En concepto de responsabilidad civil, DEBO CONDENAR Y CONDENO a Adolfo a indemnizar a Tomás en la cantidad de 300 euros.
SEGUNDO. Notificada la referida sentencia a las partes, por la defensa de Severiano se formuló recurso de apelación, que se admitió en ambos efectos y del que se dio el oportuno traslado a las demás partes, siendo impugnado el recurso por el Ministerio Fiscal.
TERCERO. Recibidos los autos originales en esta Sección el once de abril pasado, se formó el correspondiente rollo y se turnó de ponencia, correspondiendo al Ilmo. Sr. Presidente de la Sección don Joaquín González Casso.

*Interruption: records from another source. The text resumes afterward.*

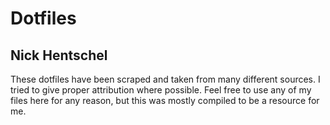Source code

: # Dotfiles #

## Nick Hentschel ##

These dotfiles have been scraped and taken from many different sources. I tried to give proper attribution where possible. Feel free to use any of my files here for any reason, but this was mostly compiled to be a resource for me.
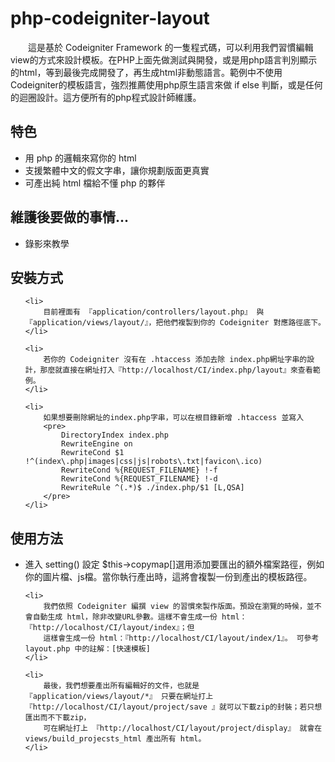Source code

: php-codeigniter-layout
======================

<p>
    &emsp;&emsp;這是基於 Codeigniter Framework 的一隻程式碼，可以利用我們習慣編輯view的方式來設計模板。在PHP上面先做測試與開發，或是用php語言判別顯示的html，等到最後完成開發了，再生成html非動態語言。範例中不使用Codeigniter的模板語言，強烈推薦使用php原生語言來做 if else 判斷，或是任何的迴圈設計。這方便所有的php程式設計師維護。<br>
</p>

<h2>特色</h2>
<ul>
    <li>用 php 的邏輯來寫你的 html </li>
    <li>支援繁體中文的假文字串，讓你規劃版面更真實</li>
    <li>可產出純 html 檔給不懂 php 的夥伴</li>
</ul>


<h2>維護後要做的事情...</h2>
<ul>
    <li>錄影來教學</li>
</ul>

<h2>安裝方式</h2>
<ul>

    <li>
        目前裡面有 『application/controllers/layout.php』 與 『application/views/layout/』，把他們複製到你的 Codeigniter 對應路徑底下。
    </li>

    <li>
        若你的 Codeigniter 沒有在 .htaccess 添加去除 index.php網址字串的設計，那麼就直接在網址打入『http://localhost/CI/index.php/layout』來查看範例。
    </li>

    <li>
        如果想要刪除網址的index.php字串，可以在根目錄新增 .htaccess 並寫入
        <pre>
            DirectoryIndex index.php
            RewriteEngine on
            RewriteCond $1 !^(index\.php|images|css|js|robots\.txt|favicon\.ico)
            RewriteCond %{REQUEST_FILENAME} !-f
            RewriteCond %{REQUEST_FILENAME} !-d
            RewriteRule ^(.*)$ ./index.php/$1 [L,QSA] 
        </pre>
    </li>

</ul>


<h2>使用方法</h2>

<ul>
    <li>
        進入 setting() 設定 $this->copymap[]選用添加要匯出的額外檔案路徑，例如你的圖片檔、js檔。當你執行產出時，這將會複製一份到產出的模板路徑。
    </li>  

    <li>
        我們依照 Codeigniter 編撰 view 的習慣來製作版面。預設在瀏覽的時候，並不會自動生成 html，除非改變URL參數。這樣不會生成一份 html： 『http://localhost/CI/layout/index』；但 
        這樣會生成一份 html：『http://localhost/CI/layout/index/1』。 可參考 layout.php 中的註解：[快速模板]
    </li>

    <li>
        最後，我們想要產出所有編輯好的文件，也就是 『application/views/layout/*』 只要在網址打上 『http://localhost/CI/layout/project/save 』就可以下載zip的封裝；若只想匯出而不下載zip，
        可在網址打上 『http://localhost/CI/layout/project/display』 就會在 views/build_projecsts_html 產出所有 html。
    </li>

</ul>
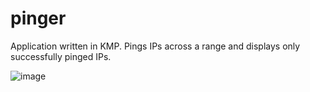 # pinger
Application written in KMP. Pings IPs across a range and displays only successfully pinged IPs.

![image](https://github.com/svirid132/pinger/assets/69749126/423fa6ba-a3e2-4aae-a706-5586174ecd96)
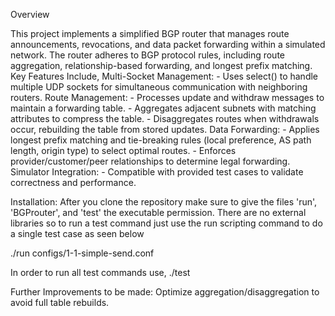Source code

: Overview

This project implements a simplified BGP router that manages route announcements, revocations, and data packet forwarding within a simulated network.
The router adheres to BGP protocol rules, including route aggregation, relationship-based forwarding, and longest prefix matching.
Key Features Include, 
Multi-Socket Management:
    - Uses select() to handle multiple UDP sockets for simultaneous communication with neighboring routers.
Route Management:
    - Processes update and withdraw messages to maintain a forwarding table.
    - Aggregates adjacent subnets with matching attributes to compress the table.
    - Disaggregates routes when withdrawals occur, rebuilding the table from stored updates.
Data Forwarding:
    - Applies longest prefix matching and tie-breaking rules (local preference, AS path length, origin type) to select optimal routes.
    - Enforces provider/customer/peer relationships to determine legal forwarding.
Simulator Integration: 
    - Compatible with provided test cases to validate correctness and performance.

Installation:
After you clone the repository make sure to give the files 'run', 'BGProuter', and 'test' the executable permission. There are no external libraries so to run a test command just use the run scripting command to do a single test case as seen below

./run configs/1-1-simple-send.conf

In order to run all test commands use, 
./test

Further Improvements to be made:
    Optimize aggregation/disaggregation to avoid full table rebuilds.
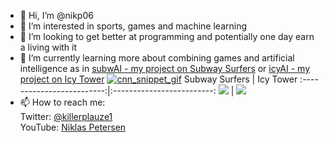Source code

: - 👋 Hi, I’m @nikp06
- 👀 I’m interested in sports, games and machine learning
- 💞️ I’m looking to get better at programming and potentially one day earn a living with it
- 🌱 I’m currently learning more about combining games and artificial intelligence as in [subwAI - my project on Subway Surfers](https://youtu.be/ZVSmPikcIP4) or [icyAI - my project on Icy Tower](https://youtu.be/W6qyRbmr_aA)
[![cnn_snippet_gif](https://user-images.githubusercontent.com/64498892/134583570-edbcf211-cf12-45bf-a5cc-a9cd629fe083.gif)](https://youtu.be/ZVSmPikcIP4)
Subway Surfers            |  Icy Tower
:-------------------------:|:-------------------------:
[![](https://user-images.githubusercontent.com/64498892/134583570-edbcf211-cf12-45bf-a5cc-a9cd629fe083.gif)](https://youtu.be/ZVSmPikcIP4)  |  [![](https://user-images.githubusercontent.com/64498892/134584410-62ec421c-cbda-4a09-ac0e-bac03a816d8f.gif)](https://youtu.be/ZVSmPikcIP4)
- 📫 How to reach me:<br />
Twitter: [@killerplauze1](https://twitter.com/killerplauze1)<br />
YouTube: [Niklas Petersen](https://www.youtube.com/channel/UCV3IJuY11hfmjDomu6rEWTg)

<!---
nikp06/nikp06 is a ✨ special ✨ repository because its `README.md` (this file) appears on your GitHub profile.
You can click the Preview link to take a look at your changes.
--->
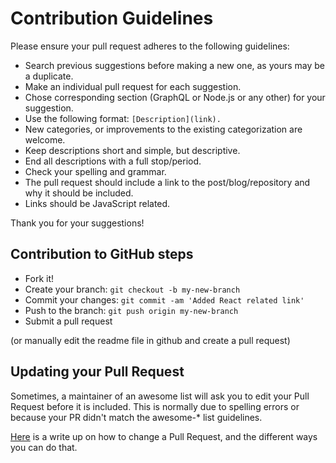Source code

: # Contribution Guidelines

Please ensure your pull request adheres to the following guidelines:

- Search previous suggestions before making a new one, as yours may be a duplicate.
- Make an individual pull request for each suggestion.
- Chose corresponding section (GraphQL or Node.js or any other) for your suggestion.
- Use the following format: `[Description](link).`
- New categories, or improvements to the existing categorization are welcome.
- Keep descriptions short and simple, but descriptive.
- End all descriptions with a full stop/period.
- Check your spelling and grammar.
- The pull request should include a link to the post/blog/repository and why it should be included.
- Links should be JavaScript related.

Thank you for your suggestions!

## Contribution to GitHub steps

- Fork it!
- Create your branch: `git checkout -b my-new-branch`
- Commit your changes: `git commit -am 'Added React related link'`
- Push to the branch: `git push origin my-new-branch`
- Submit a pull request

(or manually edit the readme file in github and create a pull request)

## Updating your Pull Request

Sometimes, a maintainer of an awesome list will ask you to edit your Pull Request before it is included. This is normally due to spelling errors or because your PR didn't match the awesome-\* list guidelines.

[Here](https://medium.com/@igor_marques/git-basics-adding-more-changes-to-your-last-commit-1629344cb9a8) is a write up on how to change a Pull Request, and the different ways you can do that.
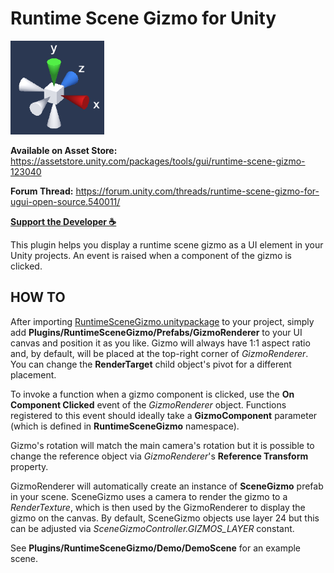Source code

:# Runtime Scene Gizmo for Unity

![screenshot](Images/screenshot.png)

**Available on Asset Store:** https://assetstore.unity.com/packages/tools/gui/runtime-scene-gizmo-123040

**Forum Thread:** https://forum.unity.com/threads/runtime-scene-gizmo-for-ugui-open-source.540011/

**[Support the Developer ☕](https://yasirkula.itch.io/unity3d)**

This plugin helps you display a runtime scene gizmo as a UI element in your Unity projects. An event is raised when a component of the gizmo is clicked.

## HOW TO

After importing [RuntimeSceneGizmo.unitypackage](https://github.com/yasirkula/UnityRuntimeSceneGizmo/releases) to your project, simply add **Plugins/RuntimeSceneGizmo/Prefabs/GizmoRenderer** to your UI canvas and position it as you like. Gizmo will always have 1:1 aspect ratio and, by default, will be placed at the top-right corner of *GizmoRenderer*. You can change the **RenderTarget** child object's pivot for a different placement.

To invoke a function when a gizmo component is clicked, use the **On Component Clicked** event of the *GizmoRenderer* object. Functions registered to this event should ideally take a **GizmoComponent** parameter (which is defined in **RuntimeSceneGizmo** namespace).

Gizmo's rotation will match the main camera's rotation but it is possible to change the reference object via *GizmoRenderer*'s **Reference Transform** property.

GizmoRenderer will automatically create an instance of **SceneGizmo** prefab in your scene. SceneGizmo uses a camera to render the gizmo to a *RenderTexture*, which is then used by the GizmoRenderer to display the gizmo on the canvas. By default, SceneGizmo objects use layer 24 but this can be adjusted via *SceneGizmoController.GIZMOS_LAYER* constant.

See **Plugins/RuntimeSceneGizmo/Demo/DemoScene** for an example scene.
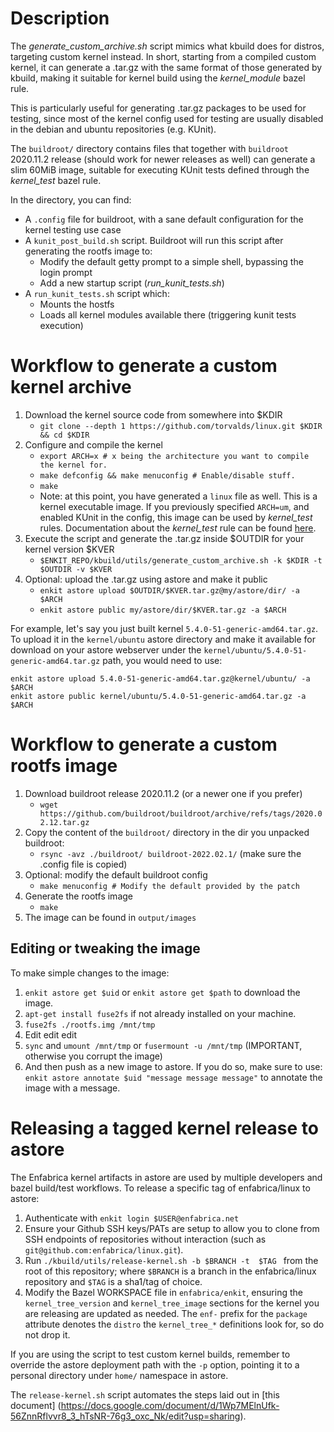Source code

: # Description
The *generate_custom_archive.sh* script mimics what kbuild does for distros, targeting custom kernel instead.
In short, starting from a compiled custom kernel, it can generate a .tar.gz with the same format of those generated by kbuild, making it suitable for kernel build using the *kernel_module* bazel rule.

This is particularly useful for generating .tar.gz packages to be used for testing,
since most of the kernel config used for testing are usually disabled in the debian and ubuntu repositories (e.g. KUnit).

The `buildroot/` directory contains files that together with `buildroot` 2020.11.2 release (should work for newer releases as well) can generate a slim 60MiB image, suitable for executing KUnit tests defined through the *kernel_test* bazel rule.

In the directory, you can find:
* A `.config` file for buildroot, with a sane default configuration for the kernel testing use case
* A `kunit_post_build.sh` script. Buildroot will run this script after generating the rootfs image to:
  * Modify the default getty prompt to a simple shell, bypassing the login prompt
  * Add a new startup script (*run_kunit_tests.sh*)
* A `run_kunit_tests.sh` script which:
  * Mounts the hostfs
  * Loads all kernel modules available there (triggering kunit tests execution)

# Workflow to generate a custom kernel archive
1. Download the kernel source code from somewhere into $KDIR
   * `git clone --depth 1 https://github.com/torvalds/linux.git $KDIR && cd $KDIR`
2. Configure and compile the kernel
   * `export ARCH=x # x being the architecture you want to compile the kernel for.`
   * `make defconfig && make menuconfig # Enable/disable stuff.`
   * `make`
   * Note: at this point, you have generated a `linux` file as well. This is a kernel executable image.
     If you previously specified `ARCH=um`, and enabled KUnit in the config, this image can be used by *kernel_test* rules.
     Documentation about the *kernel_test* rule can be found [here](https://github.com/enfabrica/enkit/blob/master/bazel/linux/README.md).
3. Execute the script and generate the .tar.gz inside $OUTDIR for your kernel version $KVER
   * `$ENKIT_REPO/kbuild/utils/generate_custom_archive.sh -k $KDIR -t $OUTDIR -v $KVER`
4. Optional: upload the .tar.gz using astore and make it public
   * `enkit astore upload $OUTDIR/$KVER.tar.gz@my/astore/dir/ -a $ARCH`
   * `enkit astore public my/astore/dir/$KVER.tar.gz -a $ARCH`

 For example, let's say you just built kernel `5.4.0-51-generic-amd64.tar.gz`. To upload it in the `kernel/ubuntu` astore
 directory and make it available for download on your astore webserver under the `kernel/ubuntu/5.4.0-51-generic-amd64.tar.gz` path,
 you would need to use:

    enkit astore upload 5.4.0-51-generic-amd64.tar.gz@kernel/ubuntu/ -a $ARCH
    enkit astore public kernel/ubuntu/5.4.0-51-generic-amd64.tar.gz -a $ARCH
   

# Workflow to generate a custom rootfs image
1. Download buildroot release 2020.11.2 (or a newer one if you prefer)
   * `wget https://github.com/buildroot/buildroot/archive/refs/tags/2020.02.12.tar.gz`
2. Copy the content of the `buildroot/` directory in the dir you unpacked buildroot:
   * `rsync -avz ./buildroot/ buildroot-2022.02.1/` (make sure the .config file is copied)
3. Optional: modify the default buildroot config
   * `make menuconfig # Modify the default provided by the patch`
4. Generate the rootfs image
   * `make`
5. The image can be found in `output/images`

## Editing or tweaking the image

To make simple changes to the image:

1. `enkit astore get $uid` or `enkit astore get $path` to download the image.
2. `apt-get install fuse2fs` if not already installed on your machine.
3. `fuse2fs ./rootfs.img /mnt/tmp`
4. Edit edit edit 
5. `sync` and `umount /mnt/tmp` or `fusermount -u /mnt/tmp` (IMPORTANT, otherwise you corrupt the image)
6. And then push as a new image to astore. If you do so, make sure to use:
   `enkit astore annotate $uid "message message message"` to annotate the image with a message.

# Releasing a tagged kernel release to astore

The Enfabrica kernel artifacts in astore are used by multiple developers and
bazel build/test workflows. To release a specific tag of enfabrica/linux to
astore:

1. Authenticate with `enkit login $USER@enfabrica.net`
2. Ensure your Github SSH keys/PATs are setup to allow you to clone from SSH
endpoints of repositories without interaction (such as
`git@github.com:enfabrica/linux.git`).
3. Run `./kbuild/utils/release-kernel.sh -b $BRANCH -t  $TAG ` from the root of
this repository; where `$BRANCH` is a branch in the enfabrica/linux
repository and `$TAG` is a sha1/tag of choice.
4. Modify the Bazel WORKSPACE file in `enfabrica/enkit`, ensuring the
`kernel_tree_version` and `kernel_tree_image` sections for the kernel you are
releasing are updated as needed. The `enf-` prefix for the `package` attribute
denotes the `distro` the `kernel_tree_*` definitions look for, so do not drop
it.

If you are using the script to test custom kernel builds, remember to override
the astore deployment path with the `-p` option, pointing it to a personal
directory under `home/` namespace in astore.

The `release-kernel.sh` script automates the steps laid out in [this document]
(https://docs.google.com/document/d/1Wp7MElnUfk-56ZnnRflvvr8_3_hTsNR-76g3_oxc_Nk/edit?usp=sharing).
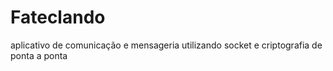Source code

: # Fateclando
aplicativo de comunicação e mensageria utilizando socket e criptografia de ponta a ponta
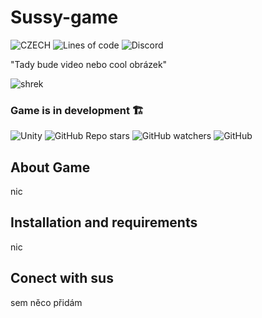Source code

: # Sussy-game

![CZECH](https://img.shields.io/badge/MADE%20IN-CZECH-red?style=for-the-badge)
![Lines of code](https://img.shields.io/tokei/lines/github/foglar/sussy-game?color=green&style=for-the-badge)
![Discord](https://img.shields.io/discord/864534986602446878?style=for-the-badge&logo=discord&color=blue)

"Tady bude video nebo cool obrázek"

![shrek](https://cdn.xsd.cz/resize/a29c9f5a99713ba4ac9abaaf156de9d1_resize=680,383_.jpg?hash=1537ab9be3c3284d21495668cb038894)

### Game is in development 🏗️

![Unity](https://img.shields.io/badge/MADE%20WITH-UNITY-green?style=flat&logo=unity)
![GitHub Repo stars](https://img.shields.io/github/stars/foglar/sussy-game?style=flat-square)
![GitHub watchers](https://img.shields.io/github/watchers/foglar/sussy-game?style=flat-square)
![GitHub](https://img.shields.io/github/license/foglar/sussy-game)

## About Game

nic

## Installation and requirements

nic

## Conect with sus

sem něco přidám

HECHOS PROBADOS Se acepta el relato de hechos probados que contiene la resolución impugnada, que se da aquí por reproducido.
Fundamentos
PRIMERO.- La sentencia dictada en la instancia condena al ahora recurrente, Severiano (no, Adolfo , como se dice en el recurso), como autor de un delito de lesiones leves del artículo 147 núm. 2 del Código Penal a la pena de multa de sesenta días con una cuota diaria de diez euros y debiendo indemnizar a Tomás en la cantidad de 300 euros por lesiones.
Frente a dicha sentencia se alza el condenado por dos motivos.
SEGUNDO.- Primer motivo. Se alega error en la valoración de la prueba. Se conocen los requisitos que para dar validez a la declaración de la víctima establecen nuestros Tribunales, pero se indica que en este caso la declaración el denunciante es promovida por un móvil de resentimiento y enemistad. Niega que el denunciado golpeara al denunciante y que de ser ciertas las lesiones, éstas hubieran sido notorias.
El motivo se desestima.
Como establece el Tribunal Supremo (por toda, sentencia Sala Segunda 119/2019 de 6 Mar. 2019, Rec.
779/2018 y las que cita), son tres los requisitos tradicionales para que la declaración de la víctima pueda ser válida prueba de cargo con el fin de desvirtuar la presunción constitucional de inocencia: 1º) Ausencia de incredibilidad subjetiva derivada de las relaciones acusador/acusado que pudieran concluir a la deducción de la existencia de un móvil de resentimiento, enemistad, venganza, enfrentamiento, interés o de cualquier índole que prive a la declaración de la aptitud necesaria para generar certidumbre.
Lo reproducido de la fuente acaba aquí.